— Минуточку! — сказал кассир, подзывая его. — Покажите мне его, ваш документ!
— Вот он! — отвечал инкассатор, предъявляя половинку документа, где не была вписана фамилия.
— Тут есть подпись директора, — с удовлетворением заметил кассир. И, наконец, решившись, показал запечатанный пакет. — Вот деньги. Пожалуйста, распишитесь!
Мнимый инкассатор, нацарапав на предложенном ему листке первую пришедшую на ум фамилию, удалился с недовольным видом.
— Желаю здравствовать, — проворчал он, как человек, раздражённый несправедливым подозрением.
Выйдя наружу, он ускорил шаги к карете, поднялся на козлы и исчез среди ночи.
Так совершился грабёж, ставший столь широко известным.

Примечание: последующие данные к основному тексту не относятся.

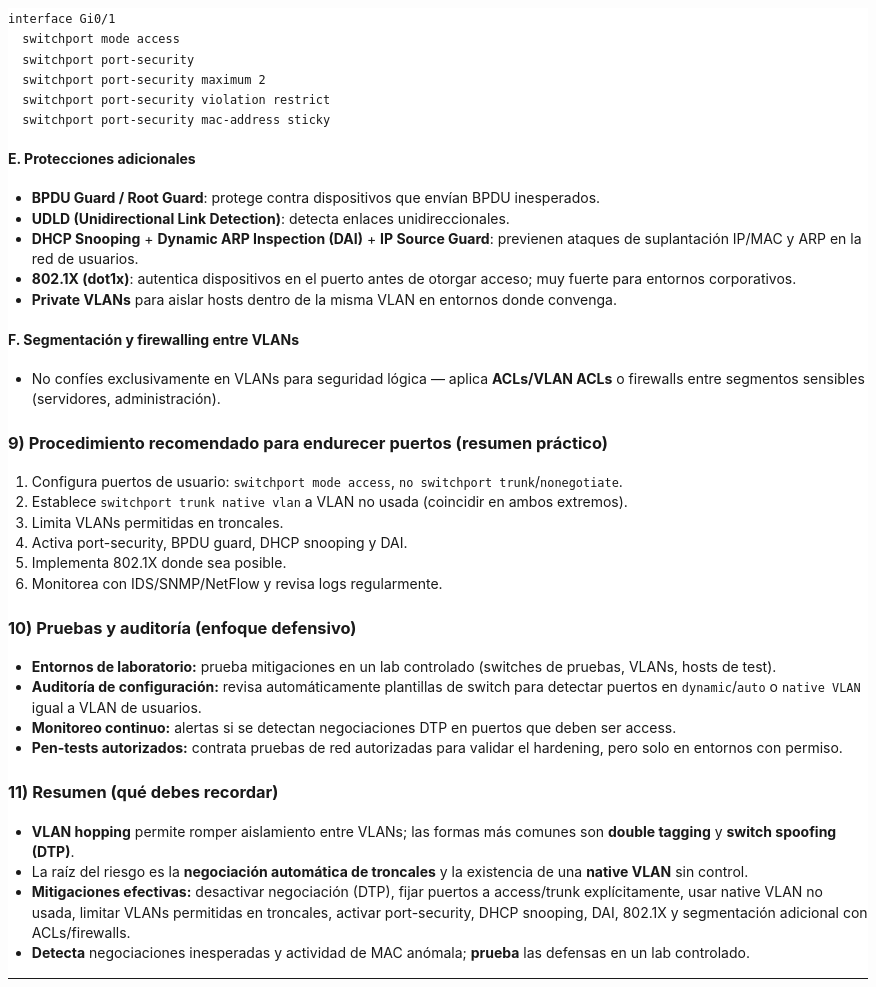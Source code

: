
 ```text
interface Gi0/1
  switchport mode access
  switchport port-security
  switchport port-security maximum 2
  switchport port-security violation restrict
  switchport port-security mac-address sticky
```

#### E. Protecciones adicionales

- **BPDU Guard / Root Guard**: protege contra dispositivos que envían BPDU inesperados.
- **UDLD (Unidirectional Link Detection)**: detecta enlaces unidireccionales.
- **DHCP Snooping** + **Dynamic ARP Inspection (DAI)** + **IP Source Guard**: previenen ataques de suplantación IP/MAC y ARP en la red de usuarios.
- **802.1X (dot1x)**: autentica dispositivos en el puerto antes de otorgar acceso; muy fuerte para entornos corporativos.
- **Private VLANs** para aislar hosts dentro de la misma VLAN en entornos donde convenga.

#### F. Segmentación y firewalling entre VLANs

- No confíes exclusivamente en VLANs para seguridad lógica — aplica **ACLs/VLAN ACLs** o firewalls entre segmentos sensibles (servidores, administración).

### 9) Procedimiento recomendado para endurecer puertos (resumen práctico)

1. Configura puertos de usuario: `switchport mode access`, `no switchport trunk`/`nonegotiate`.
2. Establece `switchport trunk native vlan` a VLAN no usada (coincidir en ambos extremos).
3. Limita VLANs permitidas en troncales.
4. Activa port-security, BPDU guard, DHCP snooping y DAI.
5. Implementa 802.1X donde sea posible.
6. Monitorea con IDS/SNMP/NetFlow y revisa logs regularmente.

### 10) Pruebas y auditoría (enfoque defensivo)

- **Entornos de laboratorio:** prueba mitigaciones en un lab controlado (switches de pruebas, VLANs, hosts de test).
- **Auditoría de configuración:** revisa automáticamente plantillas de switch para detectar puertos en `dynamic`/`auto` o `native VLAN` igual a VLAN de usuarios.
- **Monitoreo continuo:** alertas si se detectan negociaciones DTP en puertos que deben ser access.
- **Pen-tests autorizados:** contrata pruebas de red autorizadas para validar el hardening, pero solo en entornos con permiso.

### 11) Resumen (qué debes recordar)

- **VLAN hopping** permite romper aislamiento entre VLANs; las formas más comunes son **double tagging** y **switch spoofing (DTP)**.
- La raíz del riesgo es la **negociación automática de troncales** y la existencia de una **native VLAN** sin control.
- **Mitigaciones efectivas:** desactivar negociación (DTP), fijar puertos a access/trunk explícitamente, usar native VLAN no usada, limitar VLANs permitidas en troncales, activar port-security, DHCP snooping, DAI, 802.1X y segmentación adicional con ACLs/firewalls.
- **Detecta** negociaciones inesperadas y actividad de MAC anómala; **prueba** las defensas en un lab controlado.

---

Как сказано, он раскрылся в тот же вечер, раньше, чем, вероятно, предполагали его виновники. Агентство было крепко заперто, персонал беспомощен, кучер кареты уничтожен, и они смело могли думать, что до следующего утра никто ничего не заметит. Утром конторский мальчик, придя производить ежедневную уборку, поневоле подымет тревогу, но было много шансов, что до того происшествие останется в тайне.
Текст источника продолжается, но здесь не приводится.